Fig. 1. Comparison of effective update ratios of synthesized data structures under mixed (MW) and write-dominated (WD) workloads for different key space sizes.

7 Related work

One of the first works in concurrency synthesis is the seminal work of Amir Pnueli et al. towards synthesis of synchronization skeletons (Clarke and Emerson Reference Clarke and Emerson1981). They use branching time temporal logic, on the state space of programs, to model mutual exclusion of critical sections and starvation freedom. Essentially model checking on CTL formulas is performed through clear identification of critical sections. There are several works that have performed verification of concurrent data structures by varied assumptions. Then, Vafeiadis et al. established Rely-Guarantee (RG) reasoning for fine-grained concurrent data structures (Vafeiadis et al. Reference Vafeiadis, Herlihy, Hoare and Shapiro2006). Their proof method is an extension of Owicki Gries (Owicki and Gries Reference Owicki and Gries1975) reasoning originally formulated to reason about parallel programs.
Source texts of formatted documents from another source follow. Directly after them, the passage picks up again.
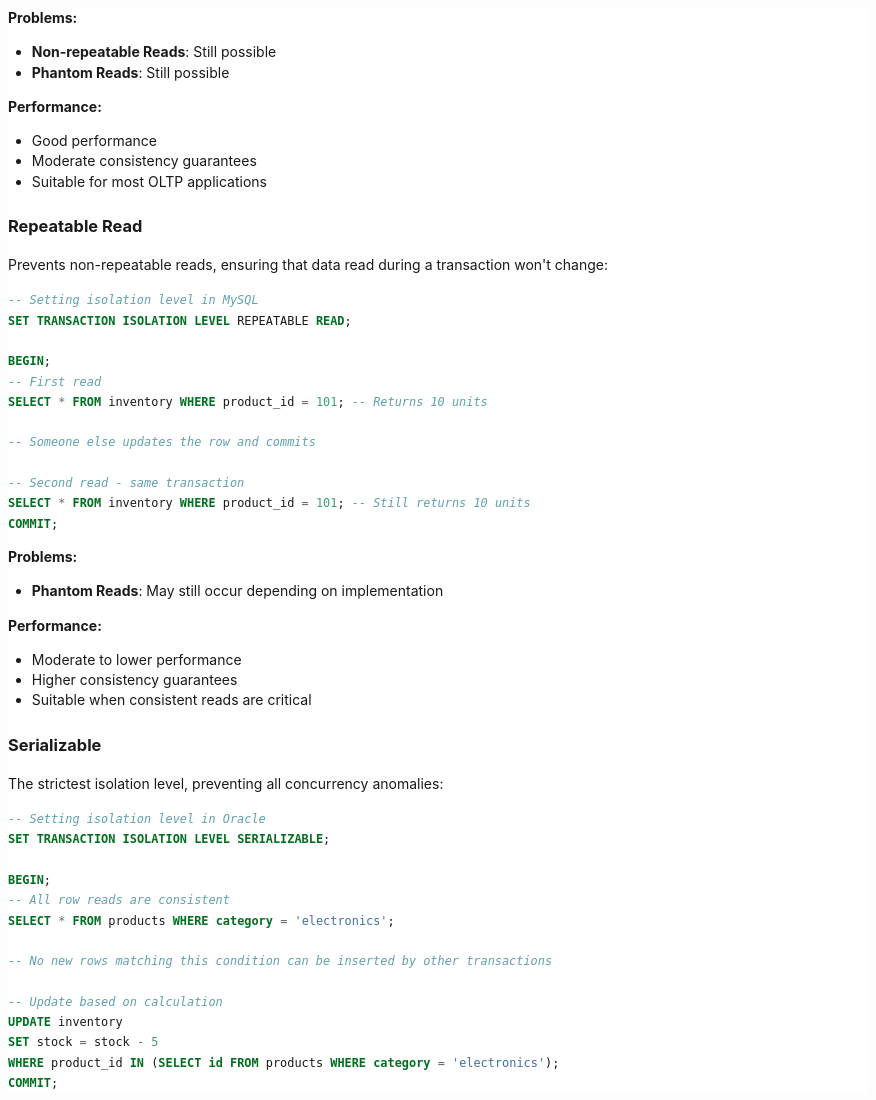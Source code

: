 **Problems:**
- **Non-repeatable Reads**: Still possible
- **Phantom Reads**: Still possible

**Performance:**
- Good performance
- Moderate consistency guarantees
- Suitable for most OLTP applications

### Repeatable Read

Prevents non-repeatable reads, ensuring that data read during a transaction won't change:

```sql
-- Setting isolation level in MySQL
SET TRANSACTION ISOLATION LEVEL REPEATABLE READ;

BEGIN;
-- First read
SELECT * FROM inventory WHERE product_id = 101; -- Returns 10 units

-- Someone else updates the row and commits

-- Second read - same transaction
SELECT * FROM inventory WHERE product_id = 101; -- Still returns 10 units
COMMIT;
```

**Problems:**
- **Phantom Reads**: May still occur depending on implementation

**Performance:**
- Moderate to lower performance
- Higher consistency guarantees
- Suitable when consistent reads are critical

### Serializable

The strictest isolation level, preventing all concurrency anomalies:

```sql
-- Setting isolation level in Oracle
SET TRANSACTION ISOLATION LEVEL SERIALIZABLE;

BEGIN;
-- All row reads are consistent
SELECT * FROM products WHERE category = 'electronics';

-- No new rows matching this condition can be inserted by other transactions

-- Update based on calculation
UPDATE inventory
SET stock = stock - 5
WHERE product_id IN (SELECT id FROM products WHERE category = 'electronics');
COMMIT;
```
The rely-guarantee reasoning by Vafeaidis et al. relies on identification of linearization points to reason about correctness. Our method does not rely on explicit identification of linearization points. Further, Vafeaidis et al. combined Rely-Guarantee with well-known Separation Logic (SL) into a new logic called RGSep (Vafeiadis and Parkinson Reference Vafeiadis and Parkinson2007). RGSep can perform verification of lock coupling and lock-free concurrent lists. A key step in the proof relies on stabilizing the post conditions of each thread without which Rely-guarantee proof cannot be completed. To stabilize the post conditions of a thread, the proof technique should infer valid frames in the heap that are not touched by every thread. However, the technique does not perform additional reasoning on the heap unlike our knowledge-guided approach. For instance, that RCU is required on the Tree-based structure due to missed traversals cannot be inferred using RGSep, where the proof of correctness would simply report an error or fail to terminate. RGSep has been mechanized and due to relatively low involvement of arithmetic operations, the tool has achieved considerable success. However, our approach based on ASP can easily express arithmetic constraints (CLP(Q)) such as height balancing of trees and precisely compute whether a set of locks are adequate. Vechev et al. (Reference Vechev, Yahav and Yorsh2010) have used bounded model checkers to (semi-)automatically generate lazy list synchronization algorithms. Their technique too relies on identification of linearization points. They have to provide additional meta-data in order to generate more sophisticated algorithms. This is similar to using knowledge-based approaches to synthesis of synchronization.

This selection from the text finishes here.